> _What is expected_
How many separate lines of the data contain "Revisar"? Give the count and nothing else.

Data items

--------------------------------------------------

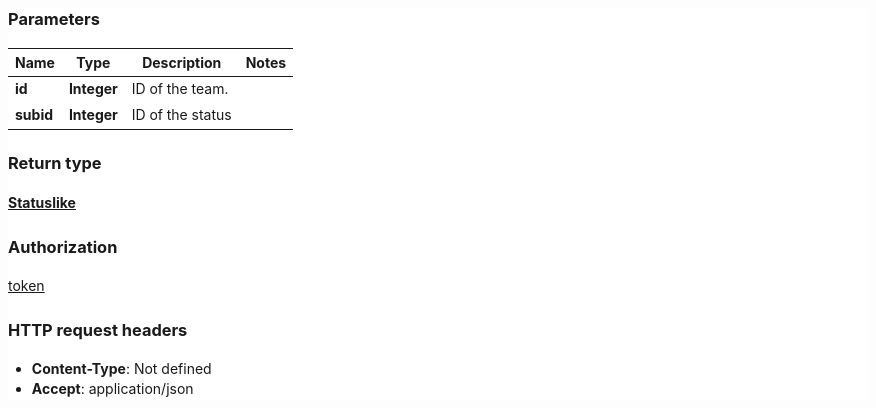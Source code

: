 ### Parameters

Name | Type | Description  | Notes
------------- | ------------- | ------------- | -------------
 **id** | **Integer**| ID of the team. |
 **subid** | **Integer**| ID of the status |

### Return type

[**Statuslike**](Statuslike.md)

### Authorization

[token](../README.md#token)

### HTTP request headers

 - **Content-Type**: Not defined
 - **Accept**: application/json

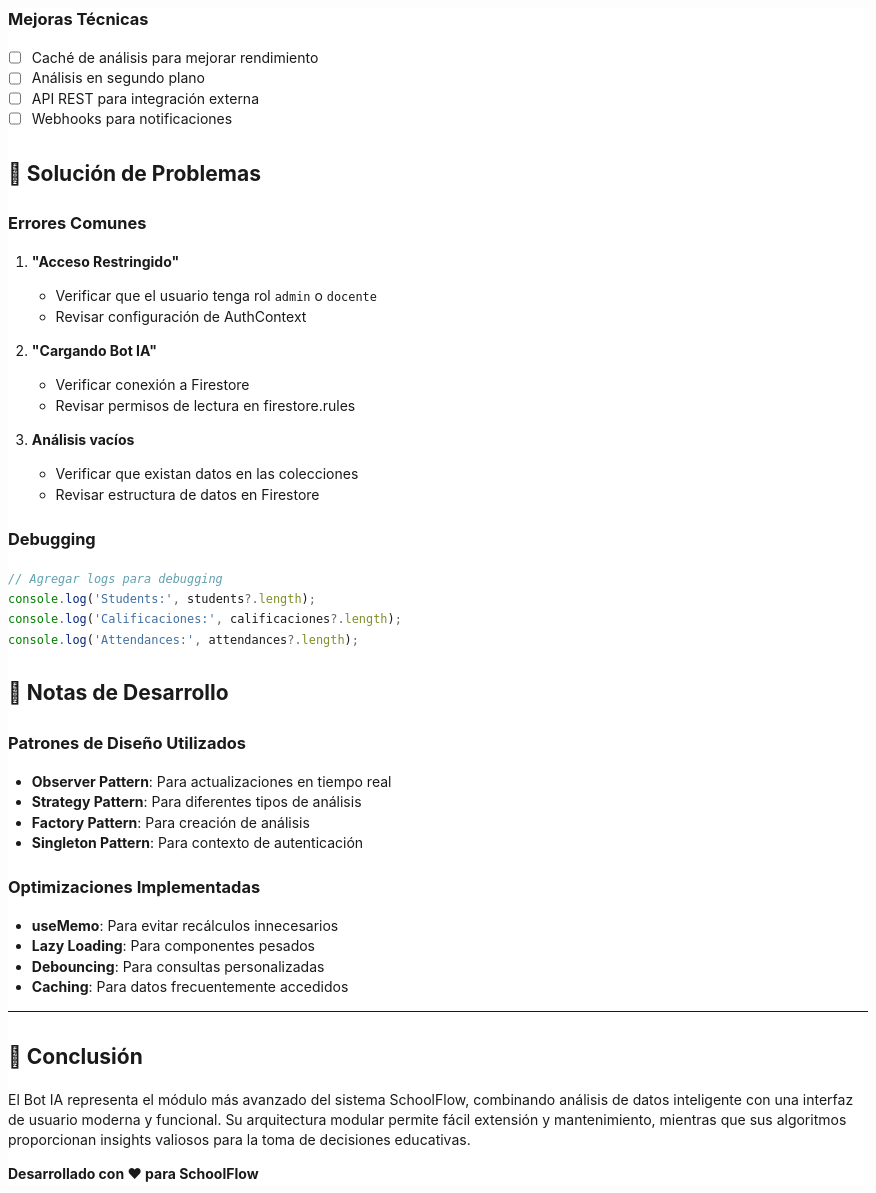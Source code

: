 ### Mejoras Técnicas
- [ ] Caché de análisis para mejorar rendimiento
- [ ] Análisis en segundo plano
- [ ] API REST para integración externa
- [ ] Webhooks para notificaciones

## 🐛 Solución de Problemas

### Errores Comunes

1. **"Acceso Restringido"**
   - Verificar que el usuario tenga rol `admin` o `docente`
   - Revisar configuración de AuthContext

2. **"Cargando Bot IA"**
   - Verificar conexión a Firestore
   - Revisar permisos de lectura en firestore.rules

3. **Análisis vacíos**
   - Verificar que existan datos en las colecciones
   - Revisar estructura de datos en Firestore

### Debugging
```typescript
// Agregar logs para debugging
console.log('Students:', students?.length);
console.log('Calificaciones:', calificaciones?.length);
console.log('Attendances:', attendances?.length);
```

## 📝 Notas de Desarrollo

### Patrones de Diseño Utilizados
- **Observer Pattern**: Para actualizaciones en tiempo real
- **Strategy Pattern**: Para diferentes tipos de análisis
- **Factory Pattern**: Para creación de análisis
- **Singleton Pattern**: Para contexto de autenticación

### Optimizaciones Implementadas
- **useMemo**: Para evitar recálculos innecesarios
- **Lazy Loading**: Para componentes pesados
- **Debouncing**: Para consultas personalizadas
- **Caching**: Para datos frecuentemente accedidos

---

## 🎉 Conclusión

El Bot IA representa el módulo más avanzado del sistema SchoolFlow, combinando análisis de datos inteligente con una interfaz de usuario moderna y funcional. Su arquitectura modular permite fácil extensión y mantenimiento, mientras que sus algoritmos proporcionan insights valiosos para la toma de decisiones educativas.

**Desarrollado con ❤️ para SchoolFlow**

--------------------------------------------------

> _Exercise response_
3